THE PROBLEM: Select and copy out every line in the records containing "TerraformStack".

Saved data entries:
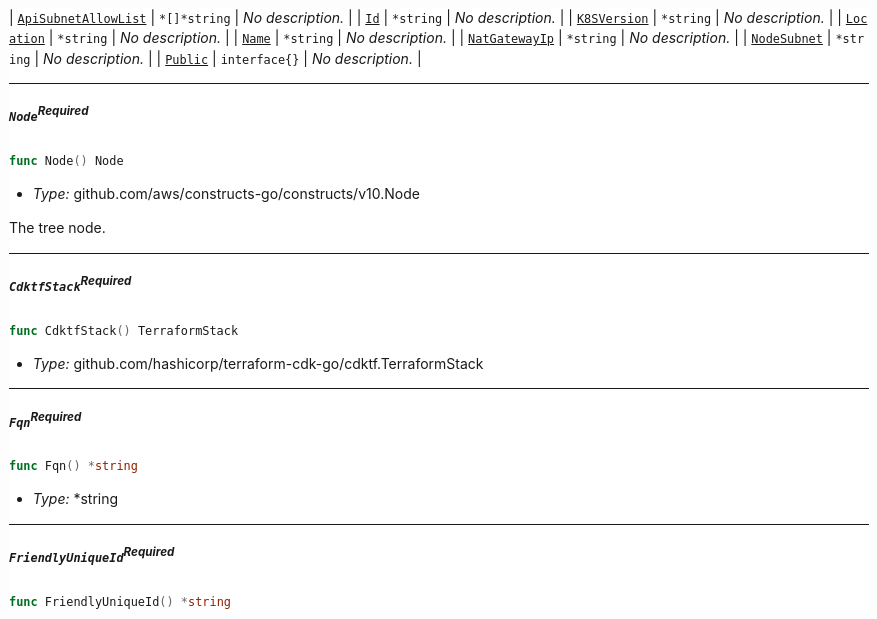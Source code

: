 | <code><a href="#@cdktf/provider-ionoscloud.k8SCluster.K8SCluster.property.apiSubnetAllowList">ApiSubnetAllowList</a></code> | <code>*[]*string</code> | *No description.* |
| <code><a href="#@cdktf/provider-ionoscloud.k8SCluster.K8SCluster.property.id">Id</a></code> | <code>*string</code> | *No description.* |
| <code><a href="#@cdktf/provider-ionoscloud.k8SCluster.K8SCluster.property.k8SVersion">K8SVersion</a></code> | <code>*string</code> | *No description.* |
| <code><a href="#@cdktf/provider-ionoscloud.k8SCluster.K8SCluster.property.location">Location</a></code> | <code>*string</code> | *No description.* |
| <code><a href="#@cdktf/provider-ionoscloud.k8SCluster.K8SCluster.property.name">Name</a></code> | <code>*string</code> | *No description.* |
| <code><a href="#@cdktf/provider-ionoscloud.k8SCluster.K8SCluster.property.natGatewayIp">NatGatewayIp</a></code> | <code>*string</code> | *No description.* |
| <code><a href="#@cdktf/provider-ionoscloud.k8SCluster.K8SCluster.property.nodeSubnet">NodeSubnet</a></code> | <code>*string</code> | *No description.* |
| <code><a href="#@cdktf/provider-ionoscloud.k8SCluster.K8SCluster.property.public">Public</a></code> | <code>interface{}</code> | *No description.* |

---

##### `Node`<sup>Required</sup> <a name="Node" id="@cdktf/provider-ionoscloud.k8SCluster.K8SCluster.property.node"></a>

```go
func Node() Node
```

- *Type:* github.com/aws/constructs-go/constructs/v10.Node

The tree node.

---

##### `CdktfStack`<sup>Required</sup> <a name="CdktfStack" id="@cdktf/provider-ionoscloud.k8SCluster.K8SCluster.property.cdktfStack"></a>

```go
func CdktfStack() TerraformStack
```

- *Type:* github.com/hashicorp/terraform-cdk-go/cdktf.TerraformStack

---

##### `Fqn`<sup>Required</sup> <a name="Fqn" id="@cdktf/provider-ionoscloud.k8SCluster.K8SCluster.property.fqn"></a>

```go
func Fqn() *string
```

- *Type:* *string

---

##### `FriendlyUniqueId`<sup>Required</sup> <a name="FriendlyUniqueId" id="@cdktf/provider-ionoscloud.k8SCluster.K8SCluster.property.friendlyUniqueId"></a>

```go
func FriendlyUniqueId() *string
```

SOLUTION TO THIS TASK:
func CdktfStack() TerraformStack
- *Type:* github.com/hashicorp/terraform-cdk-go/cdktf.TerraformStack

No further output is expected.